On almost any other day, Edson Portillo would have been reprimanded for spitting cherry seeds.
Not on Thursday at the Boys and Girls Club in east Bakersfield, where he and scores of other children enjoyed a fruit-filled morning run by Murray Family Farms.
Portillo, an incoming fifth grader at Mount Vernon Elementary School, was crowned seed-spitting champion after three rounds of competition, earning his title by landing a pit in a bucket eight feet away.
"It was awesome," Portillo said, smiling widely.
It was also educational. After the youngsters entered the gymnasium -- one opened his mouth and licked his lips as he walked by the bins of fresh fruit -- Murray Family Farms co-owner Vickie Murray demonstrated to them the benefits of selling produce directly to consumers.
There were other lessons to be learned, too. Boys and Girls Club program director Chris Molina said many of the children don't have access to fruits and vegetables when they're at home, so events like these impart the concept that eating healthy food can be fun.
"It really opens the eyes of the kids," he said. "It gives them the idea that, 'I know there are seeds inside this fruit, but I need to eat this fruit first to get to the seeds.' It's all how you introduce it."
Murray was inspired by her upbringing in inner-city Detroit -- and her ever-apparent love for farming -- to organize outreach programs across Kern County. Thursday's event was the second of five such engagements this summer. And there might be more in the future.

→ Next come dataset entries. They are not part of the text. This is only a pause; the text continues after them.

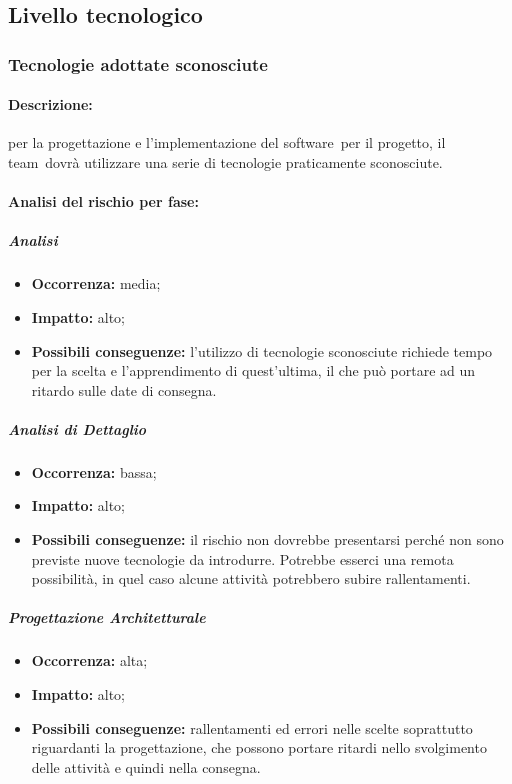 \documentclass[../PianoProgetto.tex]{subfiles}
\begin{document}
\newpage
\subsection{Livello tecnologico}

\subsubsection{Tecnologie adottate sconosciute}
\label{sec:Tecnologie adottate sconosciute}

	\paragraph*{Descrizione:} per la progettazione e l'implementazione del software\g\ per il progetto, il team\g\ dovrà utilizzare una serie di tecnologie praticamente sconosciute.
	
	\paragraph*{Analisi del rischio per fase:} 

		\subparagraph*{Analisi}
			\begin{itemize}[label={-}]
				\item \textbf{Occorrenza:} media;
				\item \textbf{Impatto:} alto;
				\item \textbf{Possibili conseguenze:} l'utilizzo di tecnologie sconosciute richiede tempo per la scelta e l'apprendimento di quest'ultima, il che può portare ad un ritardo sulle date di consegna.
			\end{itemize}
			
		\subparagraph*{Analisi di Dettaglio}
			\begin{itemize}[label={-}]
				\item \textbf{Occorrenza:} bassa;
				\item \textbf{Impatto:} alto;
				\item \textbf{Possibili conseguenze:} il rischio non dovrebbe presentarsi perché non sono previste nuove tecnologie da introdurre. Potrebbe esserci una remota possibilità, in quel caso alcune attività potrebbero subire rallentamenti.
			\end{itemize}
			
		\subparagraph*{Progettazione Architetturale}
			\begin{itemize}[label={-}]
				\item \textbf{Occorrenza:} alta;
				\item \textbf{Impatto:} alto;
				\item \textbf{Possibili conseguenze:} rallentamenti ed errori nelle scelte soprattutto riguardanti la progettazione, che possono portare ritardi nello svolgimento delle attività e quindi nella consegna.
			\end{itemize}
			
\end{document}
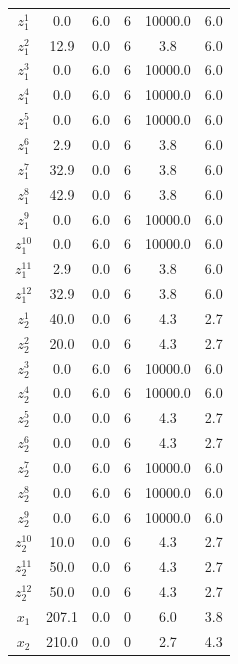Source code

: \documentclass[a4paper,11pt]{article}
\begin{document}
\begin{longtable}{cccccc}
$z_1^1$ & 0.0 & 6.0 & 6 & 10000.0 & 6.0\\
\addlinespace
$z_1^2$ & 12.9 & 0.0 & 6 & 3.8 & 6.0\\
$z_1^3$ & 0.0 & 6.0 & 6 & 10000.0 & 6.0\\
$z_1^4$ & 0.0 & 6.0 & 6 & 10000.0 & 6.0\\
$z_1^5$ & 0.0 & 6.0 & 6 & 10000.0 & 6.0\\
$z_1^6$ & 2.9 & 0.0 & 6 & 3.8 & 6.0\\
\addlinespace
$z_1^7$ & 32.9 & 0.0 & 6 & 3.8 & 6.0\\
$z_1^8$ & 42.9 & 0.0 & 6 & 3.8 & 6.0\\
$z_1^9$ & 0.0 & 6.0 & 6 & 10000.0 & 6.0\\
$z_1^{10}$ & 0.0 & 6.0 & 6 & 10000.0 & 6.0\\
$z_1^{11}$ & 2.9 & 0.0 & 6 & 3.8 & 6.0\\
\addlinespace
$z_1^{12}$ & 32.9 & 0.0 & 6 & 3.8 & 6.0\\
$z_2^1$ & 40.0 & 0.0 & 6 & 4.3 & 2.7\\
$z_2^2$ & 20.0 & 0.0 & 6 & 4.3 & 2.7\\
$z_2^3$ & 0.0 & 6.0 & 6 & 10000.0 & 6.0\\
$z_2^4$ & 0.0 & 6.0 & 6 & 10000.0 & 6.0\\
\addlinespace
$z_2^5$ & 0.0 & 0.0 & 6 & 4.3 & 2.7\\
$z_2^6$ & 0.0 & 0.0 & 6 & 4.3 & 2.7\\
$z_2^7$ & 0.0 & 6.0 & 6 & 10000.0 & 6.0\\
$z_2^8$ & 0.0 & 6.0 & 6 & 10000.0 & 6.0\\
$z_2^9$ & 0.0 & 6.0 & 6 & 10000.0 & 6.0\\
\addlinespace
$z_2^{10}$ & 10.0 & 0.0 & 6 & 4.3 & 2.7\\
$z_2^{11}$ & 50.0 & 0.0 & 6 & 4.3 & 2.7\\
$z_2^{12}$ & 50.0 & 0.0 & 6 & 4.3 & 2.7\\
$x_1$ & 207.1 & 0.0 & 0 & 6.0 & 3.8\\
$x_2$ & 210.0 & 0.0 & 0 & 2.7 & 4.3\\*
\end{longtable}
\endgroup{}
\end{document}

"Some of these kids, they didn't know what a nectarine is, what an apricot is," Murray said as children filled white paper bags with five unique fruits. "It makes me cry."
Murray Family Farms, which was established more than 20 years ago, has two locations in the area and offers school tours and hay wagon rides in addition to nearly 180 varieties of fresh-picked fruit.

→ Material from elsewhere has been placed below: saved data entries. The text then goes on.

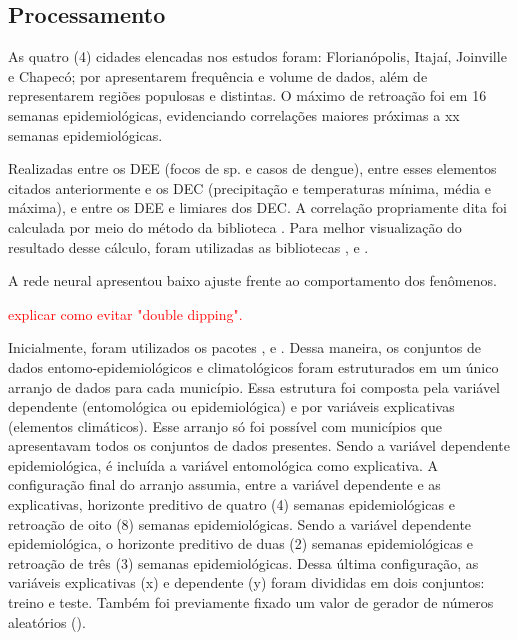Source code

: \documentclass[
	12pt,				%
	openright,			%
	oneside,			%
	a4paper,			%
	english,			%
	french,				%
	spanish,			%
	brazil				%
	dvipsnames, table]{abntex2}
\begin{document}
\subsection{Processamento}

\indent As quatro (4) cidades elencadas nos estudos foram: Florianópolis, Itajaí, Joinville e Chapecó; por apresentarem frequência e volume de dados, além de representarem regiões populosas e distintas. O máximo de retroação foi em 16 semanas epidemiológicas, evidenciando correlações maiores próximas a xx semanas epidemiológicas.

Realizadas entre os \acrshort{DEE} (focos de  sp. e casos de dengue), entre esses elementos citados anteriormente e os \acrshort{DEC} (precipitação e temperaturas mínima, média e máxima), e entre os \acrshort{DEE} e limiares dos \acrshort{DEC}. A correlação propriamente dita foi calculada por meio do método  da biblioteca . Para melhor visualização do resultado desse cálculo, foram utilizadas as bibliotecas ,  e  \cite{seaborn_2021_waskom}.

\indent A rede neural apresentou baixo ajuste frente ao comportamento dos fenômenos.

\indent \textcolor{red}{explicar como evitar "double dipping".}



\indent Inicialmente, foram utilizados os pacotes ,  e  \cite{scikit-learn_2011_pedregosa, sklearn_2013_buitinck}. Dessa maneira, os conjuntos de dados entomo-epidemiológicos e climatológicos foram estruturados em um único arranjo de dados para cada município. Essa estrutura foi composta pela variável dependente (entomológica ou epidemiológica) e por variáveis explicativas (elementos climáticos). Esse arranjo só foi possível com municípios que apresentavam todos os conjuntos de dados presentes. Sendo a variável dependente epidemiológica, é incluída a variável entomológica como explicativa. A configuração final do arranjo assumia, entre a variável dependente e as explicativas, horizonte preditivo de quatro (4) semanas epidemiológicas e retroação de oito (8) semanas epidemiológicas. Sendo a variável dependente epidemiológica, o horizonte preditivo de duas (2) semanas epidemiológicas e retroação de três (3) semanas epidemiológicas. Dessa última configuração, as variáveis explicativas (x) e dependente (y) foram divididas em dois conjuntos: treino e teste. Também foi previamente fixado um valor de gerador de números aleatórios ().
\end{document}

Murray said she decided to coordinate the off-site activities because many schools and nonprofit organizations cannot afford field trips, and her latest visit sure seemed like a success.

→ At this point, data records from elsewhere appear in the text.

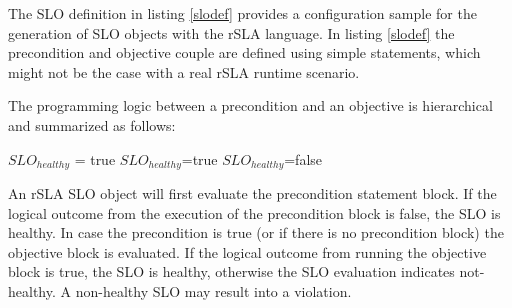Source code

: The SLO definition in listing \ref{slodef} provides a configuration sample for the generation of SLO objects with the rSLA language. In listing \ref{slodef} the precondition and objective couple are defined using simple statements, which might not be the case with a real rSLA runtime scenario.

The programming logic between a precondition and an objective is hierarchical and summarized as follows:
\begin{algorithmic}
    \STATE $SLO_{healthy}$ = true
   \STATE $SLO_{healthy}$=true
\ELSE
\STATE $SLO_{healthy}$=false
  \ENDIF 
\end{algorithmic}

An rSLA SLO object will first evaluate the precondition statement block. If the logical outcome from the execution of the precondition block is false, the SLO is healthy. 
In case the precondition is true (or if there is no precondition block) the objective block is evaluated. If the logical outcome from running the objective block is true, the SLO is healthy, otherwise the SLO evaluation indicates not-healthy. A non-healthy SLO may result into a violation.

"It was really good," Boys and Girls Club staffer Nathalie Martinez said. "The kids learned a lot, I think. They were really into it, really involved."
The Boys and Girls Club on Niles Street in east Bakersfield originated in a nearby church in 1966 and moved to its current site, which features a gymnasium, computer lab, library and several multipurpose rooms, in the 1990s.
During the summer, it functions much like a day camp. Children ages 5 through 17 can access the club for $125 a week, and scholarships are available for low-income families.
Activities like ping pong tournaments and jump rope contests are meant to keep the participants active and happy. Or, in the case of Thursday's program, healthy and happy.
"Hopefully, now the kids have a different vision," Molina said. "When they go to the grocery store, they're gonna tell their mom or dad, 'I saw these when Murray Farms came out. These are peaches. Can I have one? I tasted one, and it was good!'
"They'll want to eat fruit because of what they did today. They want to get to that seed."